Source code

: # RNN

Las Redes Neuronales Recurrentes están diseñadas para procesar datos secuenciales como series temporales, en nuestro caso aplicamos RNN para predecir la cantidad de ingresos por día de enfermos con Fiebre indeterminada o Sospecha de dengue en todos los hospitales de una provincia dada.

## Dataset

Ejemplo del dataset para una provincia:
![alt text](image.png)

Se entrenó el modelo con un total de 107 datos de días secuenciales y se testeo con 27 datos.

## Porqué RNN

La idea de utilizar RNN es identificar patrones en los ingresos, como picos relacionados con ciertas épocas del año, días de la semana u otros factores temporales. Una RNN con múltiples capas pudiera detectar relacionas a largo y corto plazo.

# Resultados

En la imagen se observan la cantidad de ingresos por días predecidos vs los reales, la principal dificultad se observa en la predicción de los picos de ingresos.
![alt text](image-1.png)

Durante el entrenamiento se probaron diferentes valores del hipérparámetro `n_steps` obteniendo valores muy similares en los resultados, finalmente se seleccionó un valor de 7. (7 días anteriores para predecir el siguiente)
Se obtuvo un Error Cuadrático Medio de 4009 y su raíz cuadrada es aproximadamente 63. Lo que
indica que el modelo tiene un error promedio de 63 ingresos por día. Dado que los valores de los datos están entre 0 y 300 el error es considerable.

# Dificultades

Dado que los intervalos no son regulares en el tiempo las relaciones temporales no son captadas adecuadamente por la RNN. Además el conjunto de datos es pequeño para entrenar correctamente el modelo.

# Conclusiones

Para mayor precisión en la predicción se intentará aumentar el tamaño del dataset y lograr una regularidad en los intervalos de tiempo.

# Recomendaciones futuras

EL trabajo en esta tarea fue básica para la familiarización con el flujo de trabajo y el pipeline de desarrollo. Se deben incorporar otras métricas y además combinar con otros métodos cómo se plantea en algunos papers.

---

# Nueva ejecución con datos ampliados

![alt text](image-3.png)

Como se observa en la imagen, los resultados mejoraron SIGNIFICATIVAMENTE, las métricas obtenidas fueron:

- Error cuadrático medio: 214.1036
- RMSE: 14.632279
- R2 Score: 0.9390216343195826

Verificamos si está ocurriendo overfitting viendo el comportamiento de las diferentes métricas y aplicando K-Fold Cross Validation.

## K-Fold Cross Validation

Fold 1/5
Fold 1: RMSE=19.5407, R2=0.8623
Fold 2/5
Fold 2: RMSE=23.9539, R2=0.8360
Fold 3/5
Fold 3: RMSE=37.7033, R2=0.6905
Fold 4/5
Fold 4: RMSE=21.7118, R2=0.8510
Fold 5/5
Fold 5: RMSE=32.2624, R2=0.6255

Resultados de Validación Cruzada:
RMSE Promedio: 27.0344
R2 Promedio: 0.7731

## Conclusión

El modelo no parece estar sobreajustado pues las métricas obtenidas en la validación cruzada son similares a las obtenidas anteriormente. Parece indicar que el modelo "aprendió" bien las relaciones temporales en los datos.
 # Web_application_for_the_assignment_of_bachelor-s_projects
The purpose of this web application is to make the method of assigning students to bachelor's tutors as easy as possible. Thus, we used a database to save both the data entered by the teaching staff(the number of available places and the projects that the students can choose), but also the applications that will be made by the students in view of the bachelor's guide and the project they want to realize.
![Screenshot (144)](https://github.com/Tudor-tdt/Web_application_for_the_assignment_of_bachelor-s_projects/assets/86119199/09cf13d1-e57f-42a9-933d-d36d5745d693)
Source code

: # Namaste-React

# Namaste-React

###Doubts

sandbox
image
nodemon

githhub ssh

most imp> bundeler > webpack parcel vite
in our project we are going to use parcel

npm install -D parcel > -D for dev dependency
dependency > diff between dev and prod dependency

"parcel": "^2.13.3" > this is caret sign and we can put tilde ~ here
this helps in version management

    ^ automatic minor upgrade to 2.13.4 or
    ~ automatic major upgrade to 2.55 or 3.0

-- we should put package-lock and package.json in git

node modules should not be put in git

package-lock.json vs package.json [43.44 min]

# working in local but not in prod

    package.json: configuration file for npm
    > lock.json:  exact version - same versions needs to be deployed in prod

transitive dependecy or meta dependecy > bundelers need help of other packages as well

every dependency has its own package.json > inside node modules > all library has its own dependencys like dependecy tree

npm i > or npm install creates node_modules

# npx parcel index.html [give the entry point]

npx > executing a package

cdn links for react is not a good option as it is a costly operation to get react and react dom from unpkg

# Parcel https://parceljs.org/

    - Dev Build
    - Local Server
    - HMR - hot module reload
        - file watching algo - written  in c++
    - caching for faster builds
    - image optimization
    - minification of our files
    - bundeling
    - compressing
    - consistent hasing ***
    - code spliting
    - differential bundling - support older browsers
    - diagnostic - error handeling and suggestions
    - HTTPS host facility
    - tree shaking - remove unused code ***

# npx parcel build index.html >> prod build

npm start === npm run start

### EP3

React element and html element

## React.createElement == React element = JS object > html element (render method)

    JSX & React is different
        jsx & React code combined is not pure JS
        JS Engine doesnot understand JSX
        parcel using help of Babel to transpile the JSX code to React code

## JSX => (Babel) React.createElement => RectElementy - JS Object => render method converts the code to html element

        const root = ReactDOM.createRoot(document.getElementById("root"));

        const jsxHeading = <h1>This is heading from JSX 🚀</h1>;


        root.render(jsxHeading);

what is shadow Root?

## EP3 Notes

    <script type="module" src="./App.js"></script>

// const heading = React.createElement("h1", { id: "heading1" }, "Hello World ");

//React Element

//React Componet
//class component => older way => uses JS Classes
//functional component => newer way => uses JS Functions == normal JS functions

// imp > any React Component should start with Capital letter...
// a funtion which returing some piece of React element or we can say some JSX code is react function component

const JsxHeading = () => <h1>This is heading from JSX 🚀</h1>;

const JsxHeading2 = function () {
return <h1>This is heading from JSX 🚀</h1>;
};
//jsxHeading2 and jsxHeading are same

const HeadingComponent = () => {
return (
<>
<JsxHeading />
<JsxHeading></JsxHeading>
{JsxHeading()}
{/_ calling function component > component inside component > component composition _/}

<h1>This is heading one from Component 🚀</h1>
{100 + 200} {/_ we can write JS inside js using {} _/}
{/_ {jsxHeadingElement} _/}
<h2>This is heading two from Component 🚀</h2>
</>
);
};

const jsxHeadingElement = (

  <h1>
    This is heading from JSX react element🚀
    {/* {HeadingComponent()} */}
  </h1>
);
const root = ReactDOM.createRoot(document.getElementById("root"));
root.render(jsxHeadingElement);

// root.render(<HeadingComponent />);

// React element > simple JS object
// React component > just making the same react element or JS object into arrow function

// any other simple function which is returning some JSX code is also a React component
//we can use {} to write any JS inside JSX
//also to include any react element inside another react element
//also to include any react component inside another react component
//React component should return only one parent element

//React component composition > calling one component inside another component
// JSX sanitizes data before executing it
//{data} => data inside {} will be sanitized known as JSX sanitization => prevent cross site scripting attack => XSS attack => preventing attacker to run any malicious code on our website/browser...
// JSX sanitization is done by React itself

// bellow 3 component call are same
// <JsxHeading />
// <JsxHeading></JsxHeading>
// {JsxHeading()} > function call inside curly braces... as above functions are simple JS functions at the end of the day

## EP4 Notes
----------
- _WHAT IS NEEDED_
Take each line above that contains "dependecy" and copy it out.

- _REPLY TO THE TASK_
transitive dependecy or meta dependecy > bundelers need help of other packages as well
every dependency has its own package.json > inside node modules > all library has its own dependencys like dependecy tree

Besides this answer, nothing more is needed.